● PROBLEM STATEMENT
Can the data below be echoed back word for word?

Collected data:
★ ★ ★ ★ ★

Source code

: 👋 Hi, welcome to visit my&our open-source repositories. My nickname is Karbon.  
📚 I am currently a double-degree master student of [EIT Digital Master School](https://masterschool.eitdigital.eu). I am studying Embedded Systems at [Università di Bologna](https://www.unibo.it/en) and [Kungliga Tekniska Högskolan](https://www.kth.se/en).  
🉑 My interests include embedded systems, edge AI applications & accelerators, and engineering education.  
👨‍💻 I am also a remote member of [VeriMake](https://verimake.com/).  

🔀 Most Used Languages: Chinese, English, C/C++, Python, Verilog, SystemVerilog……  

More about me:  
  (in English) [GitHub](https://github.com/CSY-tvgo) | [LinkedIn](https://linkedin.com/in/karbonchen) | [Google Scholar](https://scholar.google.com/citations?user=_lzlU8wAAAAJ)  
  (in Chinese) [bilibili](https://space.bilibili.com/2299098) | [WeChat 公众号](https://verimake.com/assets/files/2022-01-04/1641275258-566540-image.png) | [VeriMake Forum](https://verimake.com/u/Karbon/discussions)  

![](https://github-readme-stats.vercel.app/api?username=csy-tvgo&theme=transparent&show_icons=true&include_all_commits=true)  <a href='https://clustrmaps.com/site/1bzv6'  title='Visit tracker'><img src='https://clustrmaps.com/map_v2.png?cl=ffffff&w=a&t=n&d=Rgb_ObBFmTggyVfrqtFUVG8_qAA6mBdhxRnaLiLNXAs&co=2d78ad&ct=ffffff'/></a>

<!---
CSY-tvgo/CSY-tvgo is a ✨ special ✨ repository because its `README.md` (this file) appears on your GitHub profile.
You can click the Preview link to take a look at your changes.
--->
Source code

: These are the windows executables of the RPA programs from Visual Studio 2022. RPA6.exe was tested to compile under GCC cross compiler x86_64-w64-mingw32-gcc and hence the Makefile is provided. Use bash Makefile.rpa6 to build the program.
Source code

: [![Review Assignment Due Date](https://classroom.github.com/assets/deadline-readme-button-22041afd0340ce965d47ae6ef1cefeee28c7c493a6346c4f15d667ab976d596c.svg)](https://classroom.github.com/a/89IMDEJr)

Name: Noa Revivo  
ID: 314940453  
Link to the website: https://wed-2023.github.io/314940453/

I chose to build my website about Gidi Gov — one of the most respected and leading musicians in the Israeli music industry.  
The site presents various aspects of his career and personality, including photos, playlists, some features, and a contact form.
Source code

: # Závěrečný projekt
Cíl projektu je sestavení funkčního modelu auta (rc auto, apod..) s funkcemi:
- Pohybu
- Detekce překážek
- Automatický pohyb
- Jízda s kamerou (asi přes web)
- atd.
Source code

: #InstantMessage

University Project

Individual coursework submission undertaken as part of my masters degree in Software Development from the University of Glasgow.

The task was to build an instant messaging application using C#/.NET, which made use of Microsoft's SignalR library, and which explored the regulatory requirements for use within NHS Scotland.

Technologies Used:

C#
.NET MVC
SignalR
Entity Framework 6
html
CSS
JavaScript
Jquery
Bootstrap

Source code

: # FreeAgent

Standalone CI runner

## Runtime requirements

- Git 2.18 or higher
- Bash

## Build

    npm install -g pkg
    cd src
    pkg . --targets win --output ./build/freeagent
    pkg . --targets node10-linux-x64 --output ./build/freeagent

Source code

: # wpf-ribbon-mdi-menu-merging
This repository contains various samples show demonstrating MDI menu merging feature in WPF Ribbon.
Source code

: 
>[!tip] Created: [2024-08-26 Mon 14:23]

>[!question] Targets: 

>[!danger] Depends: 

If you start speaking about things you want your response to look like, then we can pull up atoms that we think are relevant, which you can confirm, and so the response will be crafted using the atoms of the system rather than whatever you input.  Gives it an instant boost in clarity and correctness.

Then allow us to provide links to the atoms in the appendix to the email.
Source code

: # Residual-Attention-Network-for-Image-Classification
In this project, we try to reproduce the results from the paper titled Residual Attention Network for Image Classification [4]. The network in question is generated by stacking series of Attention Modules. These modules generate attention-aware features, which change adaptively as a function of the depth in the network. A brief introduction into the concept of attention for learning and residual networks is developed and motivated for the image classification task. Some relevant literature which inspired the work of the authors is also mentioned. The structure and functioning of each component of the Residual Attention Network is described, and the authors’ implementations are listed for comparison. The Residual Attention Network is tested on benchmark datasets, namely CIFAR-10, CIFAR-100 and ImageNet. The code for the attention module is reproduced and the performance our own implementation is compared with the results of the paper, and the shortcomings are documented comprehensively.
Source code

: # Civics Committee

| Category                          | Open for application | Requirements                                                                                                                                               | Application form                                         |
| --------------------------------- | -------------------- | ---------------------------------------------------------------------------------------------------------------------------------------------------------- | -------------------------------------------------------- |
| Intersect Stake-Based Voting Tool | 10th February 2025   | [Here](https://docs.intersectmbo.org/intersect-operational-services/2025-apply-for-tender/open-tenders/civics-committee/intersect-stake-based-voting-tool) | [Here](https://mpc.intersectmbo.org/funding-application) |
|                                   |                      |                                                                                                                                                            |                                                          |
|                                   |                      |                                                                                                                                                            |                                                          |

★ ★ ★ ★ ★

● RESULT OF THIS EXERCISE
Source code

: 👋 Hi, welcome to visit my&our open-source repositories. My nickname is Karbon.  
📚 I am currently a double-degree master student of [EIT Digital Master School](https://masterschool.eitdigital.eu). I am studying Embedded Systems at [Università di Bologna](https://www.unibo.it/en) and [Kungliga Tekniska Högskolan](https://www.kth.se/en).  
🉑 My interests include embedded systems, edge AI applications & accelerators, and engineering education.  
👨‍💻 I am also a remote member of [VeriMake](https://verimake.com/).  

🔀 Most Used Languages: Chinese, English, C/C++, Python, Verilog, SystemVerilog……  

More about me:  
  (in English) [GitHub](https://github.com/CSY-tvgo) | [LinkedIn](https://linkedin.com/in/karbonchen) | [Google Scholar](https://scholar.google.com/citations?user=_lzlU8wAAAAJ)  
  (in Chinese) [bilibili](https://space.bilibili.com/2299098) | [WeChat 公众号](https://verimake.com/assets/files/2022-01-04/1641275258-566540-image.png) | [VeriMake Forum](https://verimake.com/u/Karbon/discussions)  

![](https://github-readme-stats.vercel.app/api?username=csy-tvgo&theme=transparent&show_icons=true&include_all_commits=true)  <a href='https://clustrmaps.com/site/1bzv6'  title='Visit tracker'><img src='https://clustrmaps.com/map_v2.png?cl=ffffff&w=a&t=n&d=Rgb_ObBFmTggyVfrqtFUVG8_qAA6mBdhxRnaLiLNXAs&co=2d78ad&ct=ffffff'/></a>

<!---
CSY-tvgo/CSY-tvgo is a ✨ special ✨ repository because its `README.md` (this file) appears on your GitHub profile.
You can click the Preview link to take a look at your changes.
--->
Source code

: These are the windows executables of the RPA programs from Visual Studio 2022. RPA6.exe was tested to compile under GCC cross compiler x86_64-w64-mingw32-gcc and hence the Makefile is provided. Use bash Makefile.rpa6 to build the program.
Source code

: [![Review Assignment Due Date](https://classroom.github.com/assets/deadline-readme-button-22041afd0340ce965d47ae6ef1cefeee28c7c493a6346c4f15d667ab976d596c.svg)](https://classroom.github.com/a/89IMDEJr)

Name: Noa Revivo  
ID: 314940453  
Link to the website: https://wed-2023.github.io/314940453/

I chose to build my website about Gidi Gov — one of the most respected and leading musicians in the Israeli music industry.  
The site presents various aspects of his career and personality, including photos, playlists, some features, and a contact form.
Source code

: # Závěrečný projekt
Cíl projektu je sestavení funkčního modelu auta (rc auto, apod..) s funkcemi:
- Pohybu
- Detekce překážek
- Automatický pohyb
- Jízda s kamerou (asi přes web)
- atd.
Source code

: #InstantMessage

University Project

Individual coursework submission undertaken as part of my masters degree in Software Development from the University of Glasgow.

The task was to build an instant messaging application using C#/.NET, which made use of Microsoft's SignalR library, and which explored the regulatory requirements for use within NHS Scotland.

Technologies Used:

C#
.NET MVC
SignalR
Entity Framework 6
html
CSS
JavaScript
Jquery
Bootstrap

Source code

: # FreeAgent

Standalone CI runner

## Runtime requirements

- Git 2.18 or higher
- Bash

## Build

    npm install -g pkg
    cd src
    pkg . --targets win --output ./build/freeagent
    pkg . --targets node10-linux-x64 --output ./build/freeagent

Source code

: # wpf-ribbon-mdi-menu-merging
This repository contains various samples show demonstrating MDI menu merging feature in WPF Ribbon.
Source code

: 
>[!tip] Created: [2024-08-26 Mon 14:23]

>[!question] Targets: 

>[!danger] Depends: 

If you start speaking about things you want your response to look like, then we can pull up atoms that we think are relevant, which you can confirm, and so the response will be crafted using the atoms of the system rather than whatever you input.  Gives it an instant boost in clarity and correctness.

Then allow us to provide links to the atoms in the appendix to the email.
Source code

: # Residual-Attention-Network-for-Image-Classification
In this project, we try to reproduce the results from the paper titled Residual Attention Network for Image Classification [4]. The network in question is generated by stacking series of Attention Modules. These modules generate attention-aware features, which change adaptively as a function of the depth in the network. A brief introduction into the concept of attention for learning and residual networks is developed and motivated for the image classification task. Some relevant literature which inspired the work of the authors is also mentioned. The structure and functioning of each component of the Residual Attention Network is described, and the authors’ implementations are listed for comparison. The Residual Attention Network is tested on benchmark datasets, namely CIFAR-10, CIFAR-100 and ImageNet. The code for the attention module is reproduced and the performance our own implementation is compared with the results of the paper, and the shortcomings are documented comprehensively.
Source code

: # Civics Committee

| Category                          | Open for application | Requirements                                                                                                                                               | Application form                                         |
| --------------------------------- | -------------------- | ---------------------------------------------------------------------------------------------------------------------------------------------------------- | -------------------------------------------------------- |
| Intersect Stake-Based Voting Tool | 10th February 2025   | [Here](https://docs.intersectmbo.org/intersect-operational-services/2025-apply-for-tender/open-tenders/civics-committee/intersect-stake-based-voting-tool) | [Here](https://mpc.intersectmbo.org/funding-application) |
|                                   |                      |                                                                                                                                                            |                                                          |
|                                   |                      |                                                                                                                                                            |                                                          |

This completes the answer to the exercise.